Along the West African coast and in the immediate hinterland from the Gambia River to Sierra Leone in the eighteenth and the first half of the nineteenth century, a region of extensive long-distance trade, the buildings people lived in, as well as the physical layout of their communities, served as important elements in the articulation of their cultural identity. At the same time, architecture reflected contact between the various populations of the region. These groups included a small number of Portuguese and a somewhat larger population of several thousand Luso-Africans, whose commercial role as traders, declining by the late eighteenth century, was limited essentially to the navigable lower reaches of coastal rivers and waterways.
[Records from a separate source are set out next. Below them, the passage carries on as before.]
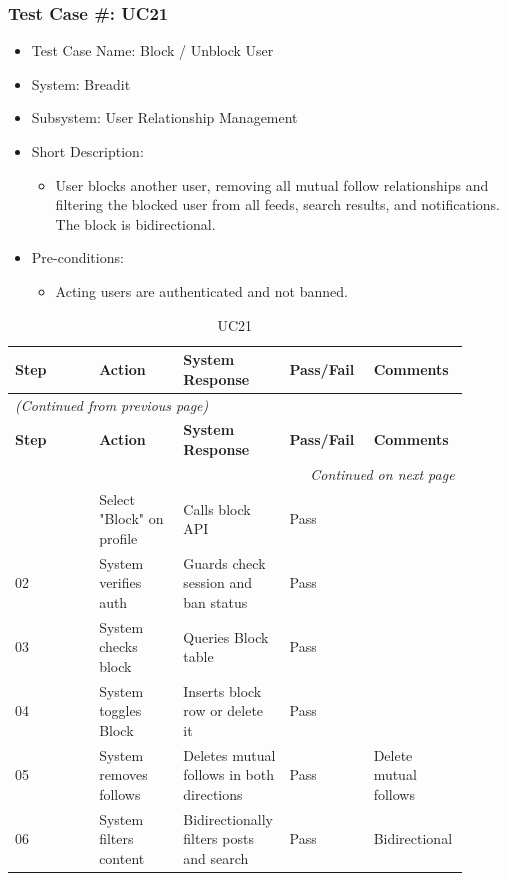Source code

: \subsubsection{Test Case \#: UC21}
\begin{itemize}
  \item Test Case Name: Block / Unblock User
  \item System: Breadit
  \item Subsystem: User Relationship Management
  \item Short Description:
\begin{itemize}
  \item User blocks another user, removing all mutual follow relationships and filtering the blocked user from all feeds, search results, and notifications. The block is bidirectional.
\end{itemize}
  \item Pre-conditions:
\begin{itemize}
  \item Acting users are authenticated and not banned.
\end{itemize}
\end{itemize}

\begin{longtable}{|p{0.18\linewidth}|p{0.18\linewidth}|p{0.18\linewidth}|p{0.18\linewidth}|p{0.18\linewidth}|}
\caption{UC21} \label{tab:37} \\
\hline
\textbf{Step} & \textbf{Action} & \textbf{System Response} & \textbf{Pass/Fail} & \textbf{Comments} \\
\hline
\endfirsthead
\multicolumn{5}{l}{\textit{(Continued from previous page)}} \\
\hline
\textbf{Step} & \textbf{Action} & \textbf{System Response} & \textbf{Pass/Fail} & \textbf{Comments} \\
\hline
\endhead
\hline \multicolumn{5}{r}{\textit{Continued on next page}} \\
\endfoot
\hline
\endlastfoot
01 & Select "Block" on profile & Calls block API & Pass &  \\
\hline
02 & System verifies auth & Guards check session and ban status & Pass &  \\
\hline
03 & System checks block & Queries Block table & Pass &  \\
\hline
04 & System toggles Block & Inserts block row or delete it & Pass &  \\
\hline
05 & System removes follows & Deletes mutual follows in both directions & Pass & Delete mutual follows \\
\hline
06 & System filters content & Bidirectionally filters posts and search & Pass & Bidirectional \\
\hline
\end{longtable}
These Luso-Africans, faced by Europeans who contested their efforts to define themselves as a group, were gradually marginalized and ultimately subsumed into the neighboring coastal populations, leaving only traces of their distinctive culture. Among the elements that comprised the Luso-African cultural legacy were houses built in “Portuguese” style: rectangular structures with whitewashed exteriors and a vestibule or a porch. From the sixteenth to the eighteenth centuries, these houses helped to define the Luso-African community.
The local African populations of West Atlantic-speakers (Floups, Bagnuns, Bijogos, and Papels) and, further down the coast, Susus, Temnes and Bulloms, were for the most part organized into small-scale, decentralized societies. Mande-speaking peoples inhabited the small states of the lower Gambia and the more important state of Kaabu in Guinea-Bissau; they, together with ‘juula’ merchants, comprised the western outriders of the Mande diaspora. Further east, in the newly-established Islamic state of Fuuta Jaloo (Futa Jalon), lived the Fulbe.